I certainly found myself experiencing a small version of this “wall breaching” at the conference. I am terribly shy, and the kind of small talky, in-person networking that happens at conferences (indeed, the very term “networking” itself) is the stuff of my nightmares. It was extremely gratifying, then, to find myself in conversations through Twitter that I would never have had the courage to initiate otherwise. Turns out, Twitter was also a lot of fun (!), a creative outlet and a way to pass an hour stuck at the registration table. Furthermore, Twitter helped me as a listener. I am an extremely visual learner, and I have a hard time at conferences where listening comprehension is the primary required skill. Twitter thus served unexpectedly as a kind of evolving handout, helping me to keep up with key points.
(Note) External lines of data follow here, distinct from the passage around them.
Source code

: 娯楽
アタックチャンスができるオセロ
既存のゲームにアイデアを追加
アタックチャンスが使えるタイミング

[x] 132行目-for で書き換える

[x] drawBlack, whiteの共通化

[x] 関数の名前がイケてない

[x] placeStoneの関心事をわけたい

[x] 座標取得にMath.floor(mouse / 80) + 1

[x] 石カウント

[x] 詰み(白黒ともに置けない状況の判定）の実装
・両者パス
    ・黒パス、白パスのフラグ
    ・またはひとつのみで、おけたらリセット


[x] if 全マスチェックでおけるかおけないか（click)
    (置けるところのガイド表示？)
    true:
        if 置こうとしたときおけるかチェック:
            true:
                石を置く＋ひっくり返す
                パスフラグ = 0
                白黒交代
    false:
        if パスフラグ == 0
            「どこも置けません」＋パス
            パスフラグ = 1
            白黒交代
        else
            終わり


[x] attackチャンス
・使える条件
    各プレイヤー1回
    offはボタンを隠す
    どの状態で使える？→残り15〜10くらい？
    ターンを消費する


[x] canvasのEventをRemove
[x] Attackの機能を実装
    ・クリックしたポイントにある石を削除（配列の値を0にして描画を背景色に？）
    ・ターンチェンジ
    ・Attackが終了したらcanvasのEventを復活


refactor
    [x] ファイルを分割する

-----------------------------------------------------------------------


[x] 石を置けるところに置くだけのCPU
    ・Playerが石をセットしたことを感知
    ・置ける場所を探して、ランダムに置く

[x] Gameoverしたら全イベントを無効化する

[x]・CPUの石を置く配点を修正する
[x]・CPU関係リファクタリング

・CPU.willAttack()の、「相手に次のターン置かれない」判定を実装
I also have some real reservations about Twitter. Some of its downsides have been nicely documented by others—for instance, see Ryan Cordell’s invaluable post on the ethics of Tweeting at conferences—but I think it’s worth raising a few more concerns. I’m uncomfortable, for instance, with the way Twitter encourages us to discuss a presentation as it unfolds. What do we lose, I wonder, when we articulate and—crucially—publish reactions to a presentation before it has finished? It reminds me of my worst weeks in seminar, when I haven’t managed to finish the reading and am trying to articulate something useful based on whatever I’ve managed to get through. This is probably really old-fashioned of me, but I also wonder: don’t we owe the speaker our undivided attention, or at least the simulacrum of our undivided attention? What is it like to speak to an audience that is scrambling, sometimes competitively, to share and analyze your every sentence? I also worry that the stakes of social media may be somewhat different for fledgling academics in ways that perhaps we haven’t totally thought through. Every time I tweet or post a comment on a blog I think, “Well, there goes my career.” Unfortunately, I think the same thing when I’m not tweeting or commenting enough, and that brings me to my final concern: to what extent is social media becoming mandatory, just another hoop to be jumped through for anyone who wants to have a shred of a chance at finding a job? Do we want that, especially when social media requires a certain degree of access to devices—like my own iPad mini—with serious environmental and human rights concerns attached to them? I bring up these issues not as a condemnation of social media, which I largely find to be everything Jeffrey says it can be, but as open questions.